=== Supplied records ===
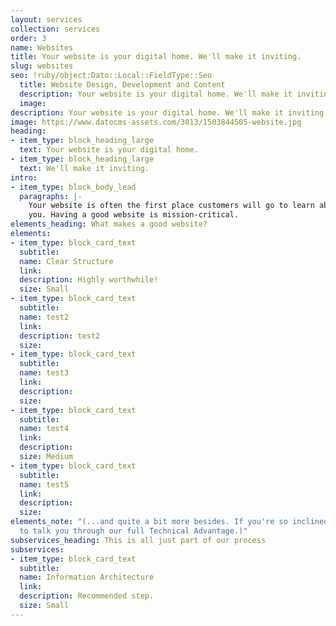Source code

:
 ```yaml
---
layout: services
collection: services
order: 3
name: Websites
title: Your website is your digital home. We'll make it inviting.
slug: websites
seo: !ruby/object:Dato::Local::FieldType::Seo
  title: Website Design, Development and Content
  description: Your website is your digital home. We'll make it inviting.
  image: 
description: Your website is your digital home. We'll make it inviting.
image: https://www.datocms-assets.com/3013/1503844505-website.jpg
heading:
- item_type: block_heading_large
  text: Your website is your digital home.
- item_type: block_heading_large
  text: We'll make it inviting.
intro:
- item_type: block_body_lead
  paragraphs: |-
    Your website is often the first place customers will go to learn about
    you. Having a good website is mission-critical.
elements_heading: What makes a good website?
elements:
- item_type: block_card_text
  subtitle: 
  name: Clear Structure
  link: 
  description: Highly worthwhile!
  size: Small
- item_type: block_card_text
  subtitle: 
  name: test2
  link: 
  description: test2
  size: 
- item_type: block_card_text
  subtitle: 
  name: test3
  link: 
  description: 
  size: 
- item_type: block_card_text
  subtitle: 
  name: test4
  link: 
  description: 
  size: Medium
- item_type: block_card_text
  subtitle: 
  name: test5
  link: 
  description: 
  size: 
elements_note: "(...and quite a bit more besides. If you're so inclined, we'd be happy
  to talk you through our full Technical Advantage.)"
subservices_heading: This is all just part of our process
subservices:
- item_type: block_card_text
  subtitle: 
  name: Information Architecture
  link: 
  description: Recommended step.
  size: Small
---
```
===
=== Supplied records ===
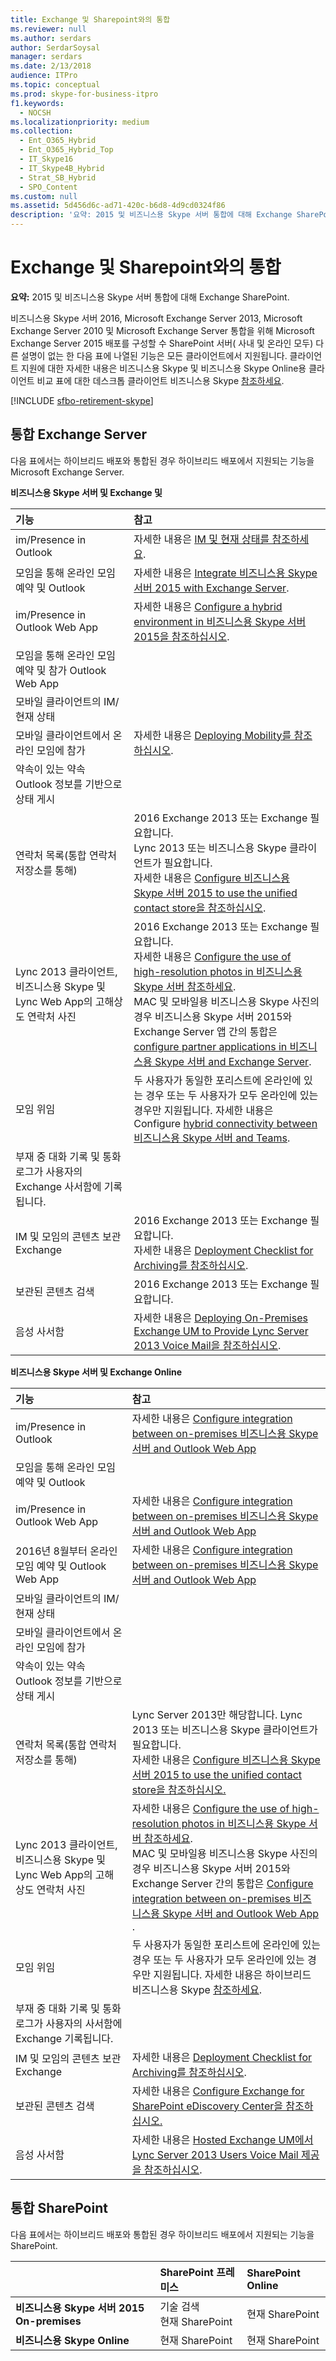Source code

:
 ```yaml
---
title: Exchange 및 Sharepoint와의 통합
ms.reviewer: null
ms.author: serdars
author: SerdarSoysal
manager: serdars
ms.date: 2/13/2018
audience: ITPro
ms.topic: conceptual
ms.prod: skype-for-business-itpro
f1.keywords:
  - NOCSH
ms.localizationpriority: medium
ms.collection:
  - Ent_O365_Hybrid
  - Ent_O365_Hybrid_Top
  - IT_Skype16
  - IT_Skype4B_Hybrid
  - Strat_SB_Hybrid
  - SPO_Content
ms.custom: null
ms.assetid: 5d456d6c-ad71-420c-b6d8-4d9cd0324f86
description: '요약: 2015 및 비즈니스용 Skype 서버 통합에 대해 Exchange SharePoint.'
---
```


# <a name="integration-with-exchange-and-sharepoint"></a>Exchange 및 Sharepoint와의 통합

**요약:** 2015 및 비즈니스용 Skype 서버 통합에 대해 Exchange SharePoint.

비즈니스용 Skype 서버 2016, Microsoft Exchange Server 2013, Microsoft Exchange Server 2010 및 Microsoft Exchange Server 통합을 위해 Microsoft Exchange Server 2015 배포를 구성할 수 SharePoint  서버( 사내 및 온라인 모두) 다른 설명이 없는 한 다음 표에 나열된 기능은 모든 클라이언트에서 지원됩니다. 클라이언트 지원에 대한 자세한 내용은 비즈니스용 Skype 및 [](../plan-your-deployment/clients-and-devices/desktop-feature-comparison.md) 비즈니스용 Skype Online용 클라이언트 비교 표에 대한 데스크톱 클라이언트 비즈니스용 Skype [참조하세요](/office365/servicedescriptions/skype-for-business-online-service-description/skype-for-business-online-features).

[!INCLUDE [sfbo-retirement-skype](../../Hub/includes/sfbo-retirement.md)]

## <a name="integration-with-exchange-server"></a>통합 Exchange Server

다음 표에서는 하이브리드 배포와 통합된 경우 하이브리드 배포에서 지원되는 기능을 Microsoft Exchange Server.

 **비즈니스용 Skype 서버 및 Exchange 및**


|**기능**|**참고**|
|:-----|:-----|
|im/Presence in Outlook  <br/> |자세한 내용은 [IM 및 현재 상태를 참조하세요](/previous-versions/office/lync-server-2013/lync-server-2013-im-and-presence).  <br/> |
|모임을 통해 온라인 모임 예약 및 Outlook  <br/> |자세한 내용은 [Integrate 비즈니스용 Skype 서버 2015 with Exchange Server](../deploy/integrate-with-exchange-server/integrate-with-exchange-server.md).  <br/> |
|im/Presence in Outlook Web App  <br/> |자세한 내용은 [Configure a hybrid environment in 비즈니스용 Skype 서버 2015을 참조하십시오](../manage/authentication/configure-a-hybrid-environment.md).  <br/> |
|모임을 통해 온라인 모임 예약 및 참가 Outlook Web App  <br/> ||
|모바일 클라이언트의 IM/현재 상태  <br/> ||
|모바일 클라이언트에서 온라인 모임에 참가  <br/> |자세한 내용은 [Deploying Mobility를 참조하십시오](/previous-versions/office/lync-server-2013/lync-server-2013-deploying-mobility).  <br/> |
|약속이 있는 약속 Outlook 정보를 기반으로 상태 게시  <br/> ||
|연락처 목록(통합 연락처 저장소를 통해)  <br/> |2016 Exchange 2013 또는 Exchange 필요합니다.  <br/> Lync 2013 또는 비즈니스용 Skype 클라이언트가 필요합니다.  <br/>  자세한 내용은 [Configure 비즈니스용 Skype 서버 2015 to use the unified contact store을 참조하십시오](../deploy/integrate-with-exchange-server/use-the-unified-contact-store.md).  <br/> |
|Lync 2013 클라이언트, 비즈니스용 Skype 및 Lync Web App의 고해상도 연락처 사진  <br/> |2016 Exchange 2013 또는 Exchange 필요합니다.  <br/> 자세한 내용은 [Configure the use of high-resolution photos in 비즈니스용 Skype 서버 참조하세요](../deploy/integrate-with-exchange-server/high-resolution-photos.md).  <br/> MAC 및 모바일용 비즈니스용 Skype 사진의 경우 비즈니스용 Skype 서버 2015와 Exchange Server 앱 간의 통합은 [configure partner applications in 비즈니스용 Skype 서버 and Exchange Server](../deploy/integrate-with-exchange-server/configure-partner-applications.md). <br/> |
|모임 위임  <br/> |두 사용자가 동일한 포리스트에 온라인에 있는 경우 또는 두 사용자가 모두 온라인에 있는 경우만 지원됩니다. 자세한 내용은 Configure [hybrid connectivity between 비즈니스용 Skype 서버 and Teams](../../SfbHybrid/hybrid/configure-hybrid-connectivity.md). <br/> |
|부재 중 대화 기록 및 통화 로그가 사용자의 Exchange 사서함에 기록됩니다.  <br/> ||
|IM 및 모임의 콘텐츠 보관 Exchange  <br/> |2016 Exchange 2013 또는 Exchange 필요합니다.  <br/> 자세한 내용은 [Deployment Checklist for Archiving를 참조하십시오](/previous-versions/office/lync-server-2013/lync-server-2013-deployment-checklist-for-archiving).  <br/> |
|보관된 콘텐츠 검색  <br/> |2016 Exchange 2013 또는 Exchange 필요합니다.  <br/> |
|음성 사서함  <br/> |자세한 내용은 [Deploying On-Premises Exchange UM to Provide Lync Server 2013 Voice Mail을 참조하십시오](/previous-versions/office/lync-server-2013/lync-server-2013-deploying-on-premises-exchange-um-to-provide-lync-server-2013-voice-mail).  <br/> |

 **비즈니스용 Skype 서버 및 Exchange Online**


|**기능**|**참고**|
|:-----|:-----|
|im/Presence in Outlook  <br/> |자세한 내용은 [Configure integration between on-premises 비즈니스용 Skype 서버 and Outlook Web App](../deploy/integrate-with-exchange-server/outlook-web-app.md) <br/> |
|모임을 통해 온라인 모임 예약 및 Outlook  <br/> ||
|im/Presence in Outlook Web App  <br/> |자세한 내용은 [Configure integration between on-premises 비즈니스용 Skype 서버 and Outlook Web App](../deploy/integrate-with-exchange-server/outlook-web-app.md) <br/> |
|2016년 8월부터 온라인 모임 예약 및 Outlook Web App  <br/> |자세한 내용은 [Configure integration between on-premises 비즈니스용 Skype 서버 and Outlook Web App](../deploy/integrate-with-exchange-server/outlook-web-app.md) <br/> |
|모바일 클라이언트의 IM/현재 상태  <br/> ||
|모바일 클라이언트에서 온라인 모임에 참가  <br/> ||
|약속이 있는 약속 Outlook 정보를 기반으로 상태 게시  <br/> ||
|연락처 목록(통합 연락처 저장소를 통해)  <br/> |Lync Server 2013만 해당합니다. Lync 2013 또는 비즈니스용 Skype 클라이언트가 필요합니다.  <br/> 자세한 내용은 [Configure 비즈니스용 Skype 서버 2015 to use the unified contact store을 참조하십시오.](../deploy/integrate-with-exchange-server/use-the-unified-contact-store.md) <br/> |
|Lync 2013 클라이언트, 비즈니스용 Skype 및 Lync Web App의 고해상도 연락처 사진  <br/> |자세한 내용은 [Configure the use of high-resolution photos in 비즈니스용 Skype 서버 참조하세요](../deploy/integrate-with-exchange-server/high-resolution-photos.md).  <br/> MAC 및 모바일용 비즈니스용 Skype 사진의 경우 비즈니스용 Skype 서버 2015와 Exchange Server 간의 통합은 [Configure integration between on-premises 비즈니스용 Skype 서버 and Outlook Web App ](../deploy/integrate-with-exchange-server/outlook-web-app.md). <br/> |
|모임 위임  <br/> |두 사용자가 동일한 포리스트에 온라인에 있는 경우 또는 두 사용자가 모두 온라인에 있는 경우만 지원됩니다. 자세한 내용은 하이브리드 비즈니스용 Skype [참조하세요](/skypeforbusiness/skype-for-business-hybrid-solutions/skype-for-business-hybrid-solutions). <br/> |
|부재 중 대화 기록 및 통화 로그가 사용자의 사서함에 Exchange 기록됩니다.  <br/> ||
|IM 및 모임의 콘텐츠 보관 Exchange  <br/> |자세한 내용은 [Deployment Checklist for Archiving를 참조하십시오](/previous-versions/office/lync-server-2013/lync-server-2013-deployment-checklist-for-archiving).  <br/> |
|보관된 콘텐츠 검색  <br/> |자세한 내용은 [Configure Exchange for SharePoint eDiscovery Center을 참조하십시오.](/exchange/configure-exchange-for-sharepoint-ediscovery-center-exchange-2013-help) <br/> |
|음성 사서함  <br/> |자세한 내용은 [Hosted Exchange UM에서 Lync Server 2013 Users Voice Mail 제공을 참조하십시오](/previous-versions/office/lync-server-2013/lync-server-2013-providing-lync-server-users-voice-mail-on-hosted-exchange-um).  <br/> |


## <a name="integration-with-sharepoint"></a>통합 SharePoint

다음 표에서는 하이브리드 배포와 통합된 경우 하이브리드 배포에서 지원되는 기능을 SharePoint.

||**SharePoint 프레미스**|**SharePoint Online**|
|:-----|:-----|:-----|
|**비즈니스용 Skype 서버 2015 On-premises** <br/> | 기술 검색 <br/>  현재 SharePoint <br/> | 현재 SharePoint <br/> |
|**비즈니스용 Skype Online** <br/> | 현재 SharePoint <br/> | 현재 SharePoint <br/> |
===
=== Supplied records ===
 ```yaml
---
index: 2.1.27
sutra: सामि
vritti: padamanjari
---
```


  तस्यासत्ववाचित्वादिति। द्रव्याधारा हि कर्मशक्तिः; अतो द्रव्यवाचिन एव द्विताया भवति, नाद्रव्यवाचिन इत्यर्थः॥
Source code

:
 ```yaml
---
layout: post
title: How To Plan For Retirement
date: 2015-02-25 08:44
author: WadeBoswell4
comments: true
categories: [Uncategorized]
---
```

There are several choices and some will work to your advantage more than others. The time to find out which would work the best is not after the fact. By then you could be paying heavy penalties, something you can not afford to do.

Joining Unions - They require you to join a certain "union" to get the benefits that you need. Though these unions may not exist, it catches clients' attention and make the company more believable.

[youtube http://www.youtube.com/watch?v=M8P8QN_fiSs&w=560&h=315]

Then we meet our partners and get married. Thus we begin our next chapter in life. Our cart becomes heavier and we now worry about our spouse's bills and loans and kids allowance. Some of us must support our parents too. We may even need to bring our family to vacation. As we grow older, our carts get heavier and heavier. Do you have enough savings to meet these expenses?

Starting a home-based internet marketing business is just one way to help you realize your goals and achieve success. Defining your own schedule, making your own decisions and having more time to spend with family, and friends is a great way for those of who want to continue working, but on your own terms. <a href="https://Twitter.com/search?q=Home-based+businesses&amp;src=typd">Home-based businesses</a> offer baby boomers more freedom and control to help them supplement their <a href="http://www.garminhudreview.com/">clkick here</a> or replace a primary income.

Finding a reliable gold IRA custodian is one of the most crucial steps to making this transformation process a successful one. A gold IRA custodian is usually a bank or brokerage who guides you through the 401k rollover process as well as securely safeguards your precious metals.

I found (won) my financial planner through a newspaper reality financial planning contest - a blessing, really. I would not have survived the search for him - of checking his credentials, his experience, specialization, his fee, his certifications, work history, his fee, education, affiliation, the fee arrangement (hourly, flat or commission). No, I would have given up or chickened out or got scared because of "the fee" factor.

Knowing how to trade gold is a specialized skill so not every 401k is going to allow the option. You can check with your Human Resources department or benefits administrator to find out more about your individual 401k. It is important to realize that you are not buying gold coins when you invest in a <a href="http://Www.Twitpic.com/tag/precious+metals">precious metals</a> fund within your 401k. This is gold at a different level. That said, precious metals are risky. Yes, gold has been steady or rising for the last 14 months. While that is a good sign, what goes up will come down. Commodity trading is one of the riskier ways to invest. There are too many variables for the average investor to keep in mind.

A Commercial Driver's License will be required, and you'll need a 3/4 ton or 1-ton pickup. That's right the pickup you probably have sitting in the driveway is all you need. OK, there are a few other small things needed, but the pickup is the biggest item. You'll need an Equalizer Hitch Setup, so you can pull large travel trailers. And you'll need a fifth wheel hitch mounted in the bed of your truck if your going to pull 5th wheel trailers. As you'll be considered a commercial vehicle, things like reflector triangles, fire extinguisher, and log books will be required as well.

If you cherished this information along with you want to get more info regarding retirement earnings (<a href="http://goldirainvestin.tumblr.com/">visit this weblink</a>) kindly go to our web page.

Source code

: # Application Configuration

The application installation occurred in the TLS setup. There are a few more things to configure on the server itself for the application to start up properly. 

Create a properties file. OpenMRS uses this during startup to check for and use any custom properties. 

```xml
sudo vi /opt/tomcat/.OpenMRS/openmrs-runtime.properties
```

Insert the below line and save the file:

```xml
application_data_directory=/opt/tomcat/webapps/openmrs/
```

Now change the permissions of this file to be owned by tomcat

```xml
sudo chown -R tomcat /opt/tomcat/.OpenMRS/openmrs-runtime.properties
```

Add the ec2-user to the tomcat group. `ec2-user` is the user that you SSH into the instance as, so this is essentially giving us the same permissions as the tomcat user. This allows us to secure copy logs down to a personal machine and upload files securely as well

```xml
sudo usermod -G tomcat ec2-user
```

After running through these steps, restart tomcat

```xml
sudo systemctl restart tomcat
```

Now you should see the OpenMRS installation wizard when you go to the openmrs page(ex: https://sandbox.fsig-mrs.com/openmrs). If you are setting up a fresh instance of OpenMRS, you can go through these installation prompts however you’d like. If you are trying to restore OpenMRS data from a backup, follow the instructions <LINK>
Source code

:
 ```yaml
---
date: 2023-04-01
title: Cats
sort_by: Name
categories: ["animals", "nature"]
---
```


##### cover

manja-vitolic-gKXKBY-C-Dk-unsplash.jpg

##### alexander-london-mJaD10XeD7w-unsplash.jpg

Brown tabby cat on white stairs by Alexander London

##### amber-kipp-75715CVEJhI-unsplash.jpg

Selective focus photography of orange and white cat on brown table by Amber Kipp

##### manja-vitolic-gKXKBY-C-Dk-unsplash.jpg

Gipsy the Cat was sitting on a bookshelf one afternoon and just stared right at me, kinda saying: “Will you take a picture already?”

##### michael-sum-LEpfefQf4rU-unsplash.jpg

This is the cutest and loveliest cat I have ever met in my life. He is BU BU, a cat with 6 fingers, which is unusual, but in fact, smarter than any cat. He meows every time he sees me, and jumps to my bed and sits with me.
===
→ **What the exercise asks**
Please return every line of the records that contains the word "categories".

→ **Answer for this exercise**
categories: [Uncategorized]
categories: ["animals", "nature"]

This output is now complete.